** Opening SUPPLIED RECORDS block **

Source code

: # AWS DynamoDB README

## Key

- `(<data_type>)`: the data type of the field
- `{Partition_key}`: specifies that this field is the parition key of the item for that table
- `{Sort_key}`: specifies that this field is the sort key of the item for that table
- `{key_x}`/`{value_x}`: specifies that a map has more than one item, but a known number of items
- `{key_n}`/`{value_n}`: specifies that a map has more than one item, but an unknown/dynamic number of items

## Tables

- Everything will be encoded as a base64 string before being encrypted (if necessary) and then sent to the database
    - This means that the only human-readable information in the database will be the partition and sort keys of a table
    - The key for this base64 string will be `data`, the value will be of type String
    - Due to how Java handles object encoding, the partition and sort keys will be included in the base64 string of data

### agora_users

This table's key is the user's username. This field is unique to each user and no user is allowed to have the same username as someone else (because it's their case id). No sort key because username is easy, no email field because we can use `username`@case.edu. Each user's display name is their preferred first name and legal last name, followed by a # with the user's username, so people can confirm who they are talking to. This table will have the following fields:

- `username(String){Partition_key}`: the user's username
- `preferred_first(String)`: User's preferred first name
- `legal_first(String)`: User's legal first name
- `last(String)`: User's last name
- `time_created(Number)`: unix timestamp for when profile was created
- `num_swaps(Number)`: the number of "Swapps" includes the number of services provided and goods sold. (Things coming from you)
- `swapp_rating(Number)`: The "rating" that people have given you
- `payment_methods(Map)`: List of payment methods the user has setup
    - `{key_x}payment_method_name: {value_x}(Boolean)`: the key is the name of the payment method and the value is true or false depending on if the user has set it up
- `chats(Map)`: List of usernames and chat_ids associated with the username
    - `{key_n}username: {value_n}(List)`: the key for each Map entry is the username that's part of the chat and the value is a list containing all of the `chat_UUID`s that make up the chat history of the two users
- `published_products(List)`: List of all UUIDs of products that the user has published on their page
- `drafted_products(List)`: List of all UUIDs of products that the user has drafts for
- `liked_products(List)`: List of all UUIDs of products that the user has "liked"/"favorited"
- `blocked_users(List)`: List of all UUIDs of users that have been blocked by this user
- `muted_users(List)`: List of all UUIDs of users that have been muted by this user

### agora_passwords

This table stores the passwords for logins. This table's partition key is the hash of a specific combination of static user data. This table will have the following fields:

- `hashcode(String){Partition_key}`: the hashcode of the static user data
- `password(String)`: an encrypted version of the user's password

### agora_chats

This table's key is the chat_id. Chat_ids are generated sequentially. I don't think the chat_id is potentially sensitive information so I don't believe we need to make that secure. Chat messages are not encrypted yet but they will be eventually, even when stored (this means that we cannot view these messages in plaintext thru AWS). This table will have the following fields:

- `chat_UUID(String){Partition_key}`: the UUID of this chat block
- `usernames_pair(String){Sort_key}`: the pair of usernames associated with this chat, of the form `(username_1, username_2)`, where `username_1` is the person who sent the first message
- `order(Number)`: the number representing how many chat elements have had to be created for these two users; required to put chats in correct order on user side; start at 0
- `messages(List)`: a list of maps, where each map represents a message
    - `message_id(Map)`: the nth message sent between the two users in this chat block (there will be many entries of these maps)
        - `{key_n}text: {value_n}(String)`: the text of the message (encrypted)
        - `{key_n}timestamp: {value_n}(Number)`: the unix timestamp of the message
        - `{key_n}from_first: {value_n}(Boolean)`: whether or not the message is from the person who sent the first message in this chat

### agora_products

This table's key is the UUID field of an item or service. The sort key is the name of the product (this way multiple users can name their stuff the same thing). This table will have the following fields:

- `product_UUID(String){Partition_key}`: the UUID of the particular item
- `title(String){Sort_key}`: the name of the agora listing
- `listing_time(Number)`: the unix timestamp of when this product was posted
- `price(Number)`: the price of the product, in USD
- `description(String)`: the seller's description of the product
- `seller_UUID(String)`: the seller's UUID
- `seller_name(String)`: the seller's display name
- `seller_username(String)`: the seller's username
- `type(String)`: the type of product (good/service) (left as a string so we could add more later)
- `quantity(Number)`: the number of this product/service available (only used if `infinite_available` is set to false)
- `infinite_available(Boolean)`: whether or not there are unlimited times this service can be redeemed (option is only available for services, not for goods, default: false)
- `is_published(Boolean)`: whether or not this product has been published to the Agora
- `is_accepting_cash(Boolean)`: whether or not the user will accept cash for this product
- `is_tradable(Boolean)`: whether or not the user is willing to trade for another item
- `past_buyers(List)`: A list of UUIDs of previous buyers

** Closing SUPPLIED RECORDS block **

WHAT THIS TASK INVOLVES: Retype only the lines running from the top of the listing to the line that holds "### agora_users", both ends included.

ANSWER BOX:
Source code

: # AWS DynamoDB README

## Key

- `(<data_type>)`: the data type of the field
- `{Partition_key}`: specifies that this field is the parition key of the item for that table
- `{Sort_key}`: specifies that this field is the sort key of the item for that table
- `{key_x}`/`{value_x}`: specifies that a map has more than one item, but a known number of items
- `{key_n}`/`{value_n}`: specifies that a map has more than one item, but an unknown/dynamic number of items

## Tables

- Everything will be encoded as a base64 string before being encrypted (if necessary) and then sent to the database
    - This means that the only human-readable information in the database will be the partition and sort keys of a table
    - The key for this base64 string will be `data`, the value will be of type String
    - Due to how Java handles object encoding, the partition and sort keys will be included in the base64 string of data

### agora_users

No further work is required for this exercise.